Between 20% and 30% of adults no longer affiliate with the religion which they grew up in many Western countries, including 28% of Americans. But fewer than 1% of adults who were raised as Israeli Jews no longer identify as such, per a new Pew Research Center report on "religious switching."

Pew drew on data from 36 countries, including 36,908 American adults from a study conducted between July 2023 and March 2024, and surveys of 41,503 adults outside of the United States conducted between January and May 2024.

"Christianity and Buddhism have experienced especially large losses from this 'religious switching,' while rising numbers of adults have no religious affiliation," per the Pew study.

In South Korea, 50% of adults surveyed said that they had switched from their birth religion, per the Pew study, followed by Spain (40%), Canada (38%), Sweden (37%), the Netherlands and the United Kingdom (36% each) and Australia, France, Germany and Japan (34% each).

Pew found that religious switching was also rare—lower than 5%—in India, Nigeria and Thailand, in addition to Israel.

"Most of the movement has been into the category we call religiously unaffiliated, which consists of people who answer a question about their religion by saying they are atheists, agnostics or 'nothing in particular,'" Pew found. "Most of the switching is disaffiliation—people leaving the religion of their childhood and no longer identifying with any religion."

Per Pew, 80% of Jews worldwide live in the United States and Israel.

"Viewed as a percentage of all U.S. adults, few people have left or joined Judaism. But Jewish adults make up only a small fraction of the U.S. population to begin with, about 2%," according to the study. "Most people who were raised Jewish in Israel and the United States still identify this way today, resulting in high Jewish retention rates in both countries—though it’s higher in Israel than in the United States."

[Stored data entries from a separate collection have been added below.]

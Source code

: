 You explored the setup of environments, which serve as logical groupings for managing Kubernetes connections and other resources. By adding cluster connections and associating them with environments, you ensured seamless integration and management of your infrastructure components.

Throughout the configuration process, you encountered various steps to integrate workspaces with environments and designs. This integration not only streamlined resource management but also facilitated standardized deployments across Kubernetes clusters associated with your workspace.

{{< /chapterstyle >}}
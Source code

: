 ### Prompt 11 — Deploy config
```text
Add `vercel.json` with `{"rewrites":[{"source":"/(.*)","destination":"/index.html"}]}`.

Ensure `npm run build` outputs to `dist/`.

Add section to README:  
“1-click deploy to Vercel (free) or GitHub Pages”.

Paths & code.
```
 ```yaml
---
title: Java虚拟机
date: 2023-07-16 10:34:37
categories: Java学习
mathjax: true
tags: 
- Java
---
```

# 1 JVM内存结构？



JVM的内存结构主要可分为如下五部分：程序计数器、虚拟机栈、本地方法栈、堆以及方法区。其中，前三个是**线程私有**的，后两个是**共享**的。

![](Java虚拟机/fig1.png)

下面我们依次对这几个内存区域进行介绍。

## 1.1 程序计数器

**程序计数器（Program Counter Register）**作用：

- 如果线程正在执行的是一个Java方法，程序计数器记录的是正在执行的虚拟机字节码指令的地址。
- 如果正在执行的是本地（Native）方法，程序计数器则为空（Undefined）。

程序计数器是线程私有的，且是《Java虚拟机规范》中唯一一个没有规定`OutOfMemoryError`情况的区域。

About a quarter (24%) of U.S. adults raised Jewish no longer identify as such, some 24 times the corresponding number of Israeli adults, with most now identifying as atheist, agnostic or no faith, according to the study.

Among U.S. adults raised Jewish, 17% are now unaffiliated, 2% identify as Christian and 1% as Muslim, the study found.

In Israel, Pew found that Jews often switch religious denominations, which the research body defines as "religious" (Dati), "ultra-Orthodox" (Haredi), "traditional" (Masorti) and "secular" (Hiloni).

Of the 22% of Israeli Jews who switched denominations from the one in which they were raised, 10% were raised traditional and 9% religious, and 9% of Israeli adults who weren't raised secular now identify as such, according to Pew. Fewer than 1% of those raised Haredi have switched, and about the same number have become Haredi, the study found.

Overall, per the Pew data, shifts in denominations in Israel have seen 15% become less religiously observant and 6% become more observant.